Peggy Ray (center), Tracey Nelson (left) and Doris Drohin (right) organize food brought in by Jeannie Lish (background) at the Arlington Community Resource Center on Nov. 20. Ray began the center in the aftermath of the Oso mudslide and now oversees six family centers in Snohomish County. (Andy Bronson / The Herald)

Peggy Ray (center), Tracey Nelson (left) and Doris Drohin (right) organize food brought in by Jeannie Lish (background) at the Arlington Community Resource Center on Nov. 20. Ray began the center in the aftermath of the Oso mudslide and now oversees six family centers in Snohomish County. (Andy Bronson / The Herald)

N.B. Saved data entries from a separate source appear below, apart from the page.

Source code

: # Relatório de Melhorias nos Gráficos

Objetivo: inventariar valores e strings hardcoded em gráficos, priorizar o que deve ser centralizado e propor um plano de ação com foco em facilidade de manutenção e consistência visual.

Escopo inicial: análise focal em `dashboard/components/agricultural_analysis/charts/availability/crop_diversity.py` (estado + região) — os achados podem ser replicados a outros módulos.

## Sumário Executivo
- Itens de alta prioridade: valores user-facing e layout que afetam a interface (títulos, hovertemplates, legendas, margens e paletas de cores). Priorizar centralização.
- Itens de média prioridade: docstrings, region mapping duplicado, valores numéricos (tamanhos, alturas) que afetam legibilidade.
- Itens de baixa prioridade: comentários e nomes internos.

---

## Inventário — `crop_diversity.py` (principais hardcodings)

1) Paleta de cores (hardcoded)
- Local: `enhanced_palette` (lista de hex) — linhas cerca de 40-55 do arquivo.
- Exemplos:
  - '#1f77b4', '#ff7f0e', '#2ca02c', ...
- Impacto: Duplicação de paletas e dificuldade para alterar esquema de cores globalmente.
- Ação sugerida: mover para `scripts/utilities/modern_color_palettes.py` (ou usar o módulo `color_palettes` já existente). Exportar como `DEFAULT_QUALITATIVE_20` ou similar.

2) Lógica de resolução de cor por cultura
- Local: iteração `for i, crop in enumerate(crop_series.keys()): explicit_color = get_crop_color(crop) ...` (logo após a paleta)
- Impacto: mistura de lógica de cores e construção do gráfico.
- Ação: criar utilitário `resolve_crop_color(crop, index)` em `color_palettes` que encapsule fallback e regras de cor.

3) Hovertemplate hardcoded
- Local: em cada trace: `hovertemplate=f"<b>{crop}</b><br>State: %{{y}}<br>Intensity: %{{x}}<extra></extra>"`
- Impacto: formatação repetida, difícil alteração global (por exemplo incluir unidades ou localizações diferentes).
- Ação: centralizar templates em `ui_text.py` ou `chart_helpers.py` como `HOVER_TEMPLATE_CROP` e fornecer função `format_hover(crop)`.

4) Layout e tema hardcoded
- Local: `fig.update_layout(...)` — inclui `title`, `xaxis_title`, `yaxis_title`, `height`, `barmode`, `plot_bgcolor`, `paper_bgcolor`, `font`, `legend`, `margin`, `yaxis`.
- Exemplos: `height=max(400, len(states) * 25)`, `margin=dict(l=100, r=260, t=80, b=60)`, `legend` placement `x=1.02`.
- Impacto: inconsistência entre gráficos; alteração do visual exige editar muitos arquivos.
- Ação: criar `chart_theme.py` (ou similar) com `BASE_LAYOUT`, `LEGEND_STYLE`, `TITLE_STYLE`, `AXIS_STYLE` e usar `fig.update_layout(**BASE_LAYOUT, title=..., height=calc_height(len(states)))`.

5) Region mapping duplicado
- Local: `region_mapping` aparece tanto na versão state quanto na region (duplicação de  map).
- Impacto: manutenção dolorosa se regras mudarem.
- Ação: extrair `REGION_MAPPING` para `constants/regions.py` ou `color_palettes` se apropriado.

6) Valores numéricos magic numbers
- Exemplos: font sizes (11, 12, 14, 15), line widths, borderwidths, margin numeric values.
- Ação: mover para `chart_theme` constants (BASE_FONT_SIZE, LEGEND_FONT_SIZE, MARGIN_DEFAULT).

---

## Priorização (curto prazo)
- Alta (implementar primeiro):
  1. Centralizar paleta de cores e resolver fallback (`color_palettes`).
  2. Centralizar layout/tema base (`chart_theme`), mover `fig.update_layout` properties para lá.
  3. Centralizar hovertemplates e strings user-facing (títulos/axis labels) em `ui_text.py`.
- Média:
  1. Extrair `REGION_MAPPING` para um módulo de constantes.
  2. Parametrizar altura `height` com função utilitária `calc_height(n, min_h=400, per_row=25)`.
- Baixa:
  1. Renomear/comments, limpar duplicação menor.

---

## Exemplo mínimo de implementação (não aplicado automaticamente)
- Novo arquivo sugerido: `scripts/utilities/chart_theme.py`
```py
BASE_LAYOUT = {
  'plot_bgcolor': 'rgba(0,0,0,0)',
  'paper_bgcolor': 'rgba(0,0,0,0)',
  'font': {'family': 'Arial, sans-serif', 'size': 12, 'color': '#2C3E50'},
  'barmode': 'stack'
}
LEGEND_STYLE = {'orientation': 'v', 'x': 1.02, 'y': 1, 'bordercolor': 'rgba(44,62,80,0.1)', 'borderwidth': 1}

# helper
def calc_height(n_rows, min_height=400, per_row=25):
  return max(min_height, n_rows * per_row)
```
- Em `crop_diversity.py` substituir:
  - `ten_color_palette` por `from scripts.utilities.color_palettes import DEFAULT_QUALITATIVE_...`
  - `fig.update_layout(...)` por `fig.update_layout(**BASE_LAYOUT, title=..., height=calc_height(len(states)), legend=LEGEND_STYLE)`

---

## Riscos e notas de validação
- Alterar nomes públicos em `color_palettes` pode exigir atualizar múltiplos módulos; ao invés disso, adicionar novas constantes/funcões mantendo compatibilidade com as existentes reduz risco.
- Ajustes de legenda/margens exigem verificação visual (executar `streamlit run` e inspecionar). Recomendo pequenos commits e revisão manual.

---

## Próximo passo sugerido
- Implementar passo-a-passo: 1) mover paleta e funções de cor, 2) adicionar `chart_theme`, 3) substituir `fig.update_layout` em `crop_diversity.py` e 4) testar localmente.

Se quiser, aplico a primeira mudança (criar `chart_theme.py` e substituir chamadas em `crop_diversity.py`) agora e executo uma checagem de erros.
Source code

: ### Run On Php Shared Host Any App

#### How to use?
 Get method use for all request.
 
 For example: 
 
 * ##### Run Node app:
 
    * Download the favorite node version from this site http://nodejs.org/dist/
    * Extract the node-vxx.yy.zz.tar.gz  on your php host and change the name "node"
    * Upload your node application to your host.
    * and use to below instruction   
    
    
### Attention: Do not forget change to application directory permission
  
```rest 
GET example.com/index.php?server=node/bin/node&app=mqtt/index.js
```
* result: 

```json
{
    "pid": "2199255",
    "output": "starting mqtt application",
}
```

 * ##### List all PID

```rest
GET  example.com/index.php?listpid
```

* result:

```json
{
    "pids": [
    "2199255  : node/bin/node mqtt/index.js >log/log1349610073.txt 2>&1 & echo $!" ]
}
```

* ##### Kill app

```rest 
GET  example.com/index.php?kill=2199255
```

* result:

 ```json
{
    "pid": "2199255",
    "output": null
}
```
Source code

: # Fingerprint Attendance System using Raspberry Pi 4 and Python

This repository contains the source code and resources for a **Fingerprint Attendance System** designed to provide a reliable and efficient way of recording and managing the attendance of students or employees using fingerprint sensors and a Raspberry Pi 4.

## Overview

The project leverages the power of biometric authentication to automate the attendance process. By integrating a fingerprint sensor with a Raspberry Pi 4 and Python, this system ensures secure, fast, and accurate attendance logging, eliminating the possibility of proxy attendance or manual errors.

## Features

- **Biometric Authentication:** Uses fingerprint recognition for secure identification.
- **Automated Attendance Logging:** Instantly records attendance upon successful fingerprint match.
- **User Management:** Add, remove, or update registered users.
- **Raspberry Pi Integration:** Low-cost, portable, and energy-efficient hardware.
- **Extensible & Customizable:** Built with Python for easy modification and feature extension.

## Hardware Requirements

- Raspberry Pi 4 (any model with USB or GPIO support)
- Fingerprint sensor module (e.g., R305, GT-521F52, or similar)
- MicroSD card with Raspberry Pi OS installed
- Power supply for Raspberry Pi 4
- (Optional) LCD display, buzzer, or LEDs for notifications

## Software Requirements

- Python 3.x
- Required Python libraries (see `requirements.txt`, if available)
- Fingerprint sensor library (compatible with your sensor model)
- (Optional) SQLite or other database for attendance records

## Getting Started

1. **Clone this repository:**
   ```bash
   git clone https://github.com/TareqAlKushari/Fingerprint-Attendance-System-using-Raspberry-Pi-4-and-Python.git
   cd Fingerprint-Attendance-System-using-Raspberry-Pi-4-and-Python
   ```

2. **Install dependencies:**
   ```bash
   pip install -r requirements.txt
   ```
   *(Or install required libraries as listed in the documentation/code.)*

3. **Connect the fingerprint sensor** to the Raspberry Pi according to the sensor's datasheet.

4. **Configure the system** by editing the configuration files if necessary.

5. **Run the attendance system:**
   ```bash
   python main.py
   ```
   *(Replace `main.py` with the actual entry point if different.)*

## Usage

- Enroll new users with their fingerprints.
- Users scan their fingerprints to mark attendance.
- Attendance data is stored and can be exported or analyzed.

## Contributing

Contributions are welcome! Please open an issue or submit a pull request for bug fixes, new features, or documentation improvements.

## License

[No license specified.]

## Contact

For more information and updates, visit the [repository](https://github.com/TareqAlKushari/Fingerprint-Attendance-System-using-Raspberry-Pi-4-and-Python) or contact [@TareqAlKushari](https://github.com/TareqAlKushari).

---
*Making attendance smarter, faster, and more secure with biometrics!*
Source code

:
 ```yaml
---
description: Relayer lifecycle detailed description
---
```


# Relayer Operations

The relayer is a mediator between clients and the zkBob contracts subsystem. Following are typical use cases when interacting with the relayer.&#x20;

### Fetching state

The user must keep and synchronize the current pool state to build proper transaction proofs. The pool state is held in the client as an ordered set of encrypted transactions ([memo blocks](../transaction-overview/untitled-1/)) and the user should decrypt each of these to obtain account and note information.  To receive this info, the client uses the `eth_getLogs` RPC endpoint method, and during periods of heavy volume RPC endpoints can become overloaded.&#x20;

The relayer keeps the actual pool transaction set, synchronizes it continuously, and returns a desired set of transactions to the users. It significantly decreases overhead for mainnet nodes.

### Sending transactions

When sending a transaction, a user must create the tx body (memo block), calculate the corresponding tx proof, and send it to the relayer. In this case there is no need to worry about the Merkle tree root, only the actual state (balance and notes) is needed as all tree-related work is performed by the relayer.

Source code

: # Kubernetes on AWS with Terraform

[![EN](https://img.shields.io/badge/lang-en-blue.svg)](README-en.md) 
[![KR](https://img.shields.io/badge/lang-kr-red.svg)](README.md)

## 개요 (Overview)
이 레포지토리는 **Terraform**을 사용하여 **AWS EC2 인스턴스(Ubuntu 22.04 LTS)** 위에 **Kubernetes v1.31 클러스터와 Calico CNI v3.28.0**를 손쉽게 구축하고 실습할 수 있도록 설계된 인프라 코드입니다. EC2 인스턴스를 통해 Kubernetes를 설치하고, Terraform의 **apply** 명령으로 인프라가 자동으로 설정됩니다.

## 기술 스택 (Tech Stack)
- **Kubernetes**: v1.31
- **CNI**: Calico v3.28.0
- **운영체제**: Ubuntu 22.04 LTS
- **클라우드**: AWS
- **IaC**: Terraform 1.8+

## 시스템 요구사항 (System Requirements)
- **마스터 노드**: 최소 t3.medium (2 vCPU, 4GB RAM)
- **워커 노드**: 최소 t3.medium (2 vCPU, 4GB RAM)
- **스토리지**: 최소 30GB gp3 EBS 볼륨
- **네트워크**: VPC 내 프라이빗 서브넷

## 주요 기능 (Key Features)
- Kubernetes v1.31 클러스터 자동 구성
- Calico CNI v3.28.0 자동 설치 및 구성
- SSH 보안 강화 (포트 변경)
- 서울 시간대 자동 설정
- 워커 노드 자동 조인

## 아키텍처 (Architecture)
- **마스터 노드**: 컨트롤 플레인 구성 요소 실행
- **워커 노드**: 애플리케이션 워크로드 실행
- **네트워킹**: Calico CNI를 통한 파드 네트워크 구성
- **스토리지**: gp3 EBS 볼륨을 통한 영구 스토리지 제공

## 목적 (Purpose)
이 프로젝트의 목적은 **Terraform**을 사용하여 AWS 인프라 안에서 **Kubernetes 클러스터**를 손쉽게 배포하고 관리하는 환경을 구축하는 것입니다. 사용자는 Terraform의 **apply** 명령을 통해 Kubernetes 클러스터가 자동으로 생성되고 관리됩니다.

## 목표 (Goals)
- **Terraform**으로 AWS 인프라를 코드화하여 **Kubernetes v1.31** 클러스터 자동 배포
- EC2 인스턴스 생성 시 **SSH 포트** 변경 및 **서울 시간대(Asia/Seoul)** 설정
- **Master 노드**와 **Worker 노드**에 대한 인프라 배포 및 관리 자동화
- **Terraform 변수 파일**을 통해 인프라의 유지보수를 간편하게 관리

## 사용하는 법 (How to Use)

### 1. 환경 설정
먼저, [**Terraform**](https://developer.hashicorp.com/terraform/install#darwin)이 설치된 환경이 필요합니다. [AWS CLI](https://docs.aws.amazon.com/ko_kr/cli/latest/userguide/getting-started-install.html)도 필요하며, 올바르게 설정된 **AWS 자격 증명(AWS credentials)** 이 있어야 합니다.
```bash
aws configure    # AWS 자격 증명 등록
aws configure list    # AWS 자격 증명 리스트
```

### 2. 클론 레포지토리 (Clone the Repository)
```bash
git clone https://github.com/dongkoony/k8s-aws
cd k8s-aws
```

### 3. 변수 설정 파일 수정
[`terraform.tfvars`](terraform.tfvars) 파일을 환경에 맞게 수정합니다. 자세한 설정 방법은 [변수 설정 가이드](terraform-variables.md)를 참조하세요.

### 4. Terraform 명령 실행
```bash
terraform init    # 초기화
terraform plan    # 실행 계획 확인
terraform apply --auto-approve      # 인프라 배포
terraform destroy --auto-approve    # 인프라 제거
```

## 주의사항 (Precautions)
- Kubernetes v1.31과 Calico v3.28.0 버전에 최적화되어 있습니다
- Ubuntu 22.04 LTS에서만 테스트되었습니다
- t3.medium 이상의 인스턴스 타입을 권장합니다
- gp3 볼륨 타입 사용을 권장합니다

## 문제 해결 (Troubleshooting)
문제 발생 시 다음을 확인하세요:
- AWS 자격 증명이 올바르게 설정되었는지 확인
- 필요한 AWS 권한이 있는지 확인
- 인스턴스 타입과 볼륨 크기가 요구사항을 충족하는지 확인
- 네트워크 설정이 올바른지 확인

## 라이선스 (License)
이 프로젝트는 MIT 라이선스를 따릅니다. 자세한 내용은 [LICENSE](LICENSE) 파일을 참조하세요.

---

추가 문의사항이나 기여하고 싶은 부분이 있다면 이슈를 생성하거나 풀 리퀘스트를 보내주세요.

She created a space for Oso mudslide survivors to heal

Suddenly there was a dire need for people to gather, talk and cry, in a place where they felt safe.

This is one of a collection of stories about philanthropy in Snohomish County.

ARLINGTON — Two months after the mudslide, Peggy Ray arrived at a cold schoolhouse basement in Oso.

She flipped on a heater, arranged the chairs in the shape of a horseshoe and waited for two hours, alone. She’d given out flyers for a grief group, but no one came. She turned off the heater, tore down the chairs and left.

A week later she returned. Same routine. Same result.

She returned the next week, too, and the week after that. Finally a man walked through the door. Tim Ward’s wife, Brandy, was among the 43 people who died March 22, 2014. He survived being buried alive.

That day he talked for two hours with Ray, a mother of seven kids. Grief doesn’t have a 12-step program.

“It’s a roller coaster, and it’s a figure eight,” Ray said. “You’re going to have triggers. Even three years, four years, 10 years down the road, something’s going to trigger you, and you’re going to cry. And you’ll think, ‘What’s wrong with me? It’s been 10 years.’ No, it’s a process, and those are triggers, and you’re never going to get over it. You’re going to get through it.”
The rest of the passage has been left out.